A Cultural and Social History of Modern Football

Koller Brandle, Christian Koller and Fabian Brandle

Narrated by Emil Nicholas Gallina

Available from Audible


Book published by Catholic University of America Press


Goal! covers the history of the beautiful game from its origins in English public schools in the early 19th century to its current role as a crucial element of a globalized entertainment industry. The authors explain how football transformed from a sport at elite boarding schools in England to become a pastime popular with the working classes, enabling factories such as the Thames Iron Works and the Woolwich Arsenal to give birth to the teams that would become the Premier League mainstays known as West Ham United and Arsenal. They also explore how the age of amateur soccer ended and, with the advent of professionalism, how football became a sport dominated by big clubs with big money and with an international audience.

There are intense rivalries in soccer, such as that in Glasgow, Scotland, between (Catholic) Celtic and (Protestant) Rangers, and the authors examine closely the social causes that make for such passionate fans.
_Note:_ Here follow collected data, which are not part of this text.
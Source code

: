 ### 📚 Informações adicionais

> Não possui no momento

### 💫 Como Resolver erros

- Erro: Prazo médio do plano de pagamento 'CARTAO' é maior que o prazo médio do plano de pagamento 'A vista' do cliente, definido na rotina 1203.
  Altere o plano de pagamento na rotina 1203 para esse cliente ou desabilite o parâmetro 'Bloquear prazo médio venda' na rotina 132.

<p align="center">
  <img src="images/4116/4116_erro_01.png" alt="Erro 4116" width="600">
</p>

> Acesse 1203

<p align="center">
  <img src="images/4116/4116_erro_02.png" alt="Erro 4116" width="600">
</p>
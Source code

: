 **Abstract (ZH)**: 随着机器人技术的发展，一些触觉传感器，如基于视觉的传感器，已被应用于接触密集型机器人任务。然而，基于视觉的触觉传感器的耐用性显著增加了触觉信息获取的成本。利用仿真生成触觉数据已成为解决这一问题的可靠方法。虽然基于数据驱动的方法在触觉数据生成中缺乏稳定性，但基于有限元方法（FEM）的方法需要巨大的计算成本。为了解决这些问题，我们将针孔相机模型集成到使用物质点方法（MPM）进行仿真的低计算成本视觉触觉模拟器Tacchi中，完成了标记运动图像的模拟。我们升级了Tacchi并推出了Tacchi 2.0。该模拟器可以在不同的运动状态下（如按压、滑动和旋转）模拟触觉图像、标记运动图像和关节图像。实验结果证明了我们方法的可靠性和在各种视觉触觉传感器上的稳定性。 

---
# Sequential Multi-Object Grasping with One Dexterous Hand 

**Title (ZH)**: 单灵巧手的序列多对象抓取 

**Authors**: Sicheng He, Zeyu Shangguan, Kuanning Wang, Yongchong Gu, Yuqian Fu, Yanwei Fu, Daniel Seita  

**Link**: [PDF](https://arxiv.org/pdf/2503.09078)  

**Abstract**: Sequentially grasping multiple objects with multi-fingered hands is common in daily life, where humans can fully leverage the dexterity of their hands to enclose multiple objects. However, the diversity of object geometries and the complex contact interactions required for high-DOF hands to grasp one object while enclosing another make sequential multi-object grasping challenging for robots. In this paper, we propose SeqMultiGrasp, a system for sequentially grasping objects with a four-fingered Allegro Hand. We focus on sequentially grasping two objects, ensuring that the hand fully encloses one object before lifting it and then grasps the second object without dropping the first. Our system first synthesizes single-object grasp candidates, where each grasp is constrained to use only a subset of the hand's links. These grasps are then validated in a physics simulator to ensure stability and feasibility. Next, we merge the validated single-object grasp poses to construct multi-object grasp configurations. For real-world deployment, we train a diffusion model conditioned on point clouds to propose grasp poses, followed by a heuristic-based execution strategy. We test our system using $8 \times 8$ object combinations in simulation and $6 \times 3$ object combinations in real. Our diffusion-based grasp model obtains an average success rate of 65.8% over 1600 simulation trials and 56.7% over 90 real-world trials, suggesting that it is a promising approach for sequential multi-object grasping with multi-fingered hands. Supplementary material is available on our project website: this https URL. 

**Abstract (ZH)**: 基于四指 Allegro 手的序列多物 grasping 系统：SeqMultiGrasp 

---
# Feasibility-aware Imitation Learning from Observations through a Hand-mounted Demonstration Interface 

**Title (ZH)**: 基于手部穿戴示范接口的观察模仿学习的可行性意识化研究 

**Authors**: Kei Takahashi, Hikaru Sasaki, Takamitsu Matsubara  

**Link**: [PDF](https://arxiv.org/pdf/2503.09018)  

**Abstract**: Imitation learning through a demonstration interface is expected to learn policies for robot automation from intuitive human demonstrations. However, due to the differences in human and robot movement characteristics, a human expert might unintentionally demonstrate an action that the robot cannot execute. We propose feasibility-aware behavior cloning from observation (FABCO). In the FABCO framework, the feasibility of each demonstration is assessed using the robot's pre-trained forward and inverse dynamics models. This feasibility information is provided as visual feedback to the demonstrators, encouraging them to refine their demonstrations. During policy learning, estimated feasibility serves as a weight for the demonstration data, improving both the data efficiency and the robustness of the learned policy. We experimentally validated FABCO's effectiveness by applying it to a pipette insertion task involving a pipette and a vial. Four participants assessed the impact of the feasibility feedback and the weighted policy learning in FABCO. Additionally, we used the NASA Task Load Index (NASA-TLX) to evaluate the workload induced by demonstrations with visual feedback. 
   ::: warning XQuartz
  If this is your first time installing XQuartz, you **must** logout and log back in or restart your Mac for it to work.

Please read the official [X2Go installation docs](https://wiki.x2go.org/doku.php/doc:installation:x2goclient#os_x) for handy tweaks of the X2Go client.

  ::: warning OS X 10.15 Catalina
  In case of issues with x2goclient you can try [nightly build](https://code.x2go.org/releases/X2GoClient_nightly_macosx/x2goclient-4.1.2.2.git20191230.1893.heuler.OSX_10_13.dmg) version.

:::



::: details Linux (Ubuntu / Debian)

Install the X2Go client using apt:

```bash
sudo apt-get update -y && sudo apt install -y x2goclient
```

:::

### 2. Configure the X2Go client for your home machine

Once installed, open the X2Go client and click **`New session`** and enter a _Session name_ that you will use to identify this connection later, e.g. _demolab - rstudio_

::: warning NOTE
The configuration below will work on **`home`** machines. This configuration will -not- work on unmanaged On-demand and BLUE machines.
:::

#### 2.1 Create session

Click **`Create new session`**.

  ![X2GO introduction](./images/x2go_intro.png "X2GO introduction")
The book also discusses the use of soccer for political purposes, such as in Hitler's Germany and Franco's Spain. And — given the long-standing association of soccer as a man's sport and the rise of women's soccer, especially in the United States — the authors look at the gendered history of the world's most popular sport. This book, which will appeal to all connoisseurs of soccer, provides a lens through which to view the social and cultural history of modern Europe.

Christian Koller is director of the Swiss Social Archives and adjunct professor of modern history at the University of Zurich.

Fabian Brandle works for the Atelier for Direct Democracy at St. Ursanne.

REVIEWS:

“This fascinating history of football in its social and cultural context offers many fresh insights. Grounded in sound scholarship, but written in an engaging and accessible style, it will be of considerable interest to football fans as well as being a core text for courses in sports history.”

—Wyn Grant, University of Warwick and coeditor of The Transformation of European Football

“This fascinating history of football in its social and cultural context offers many fresh insights. Grounded in sound scholarship, but written in an engaging and accessible style, it will be of considerable interest to football fans as well as being a core text for courses in sports history.”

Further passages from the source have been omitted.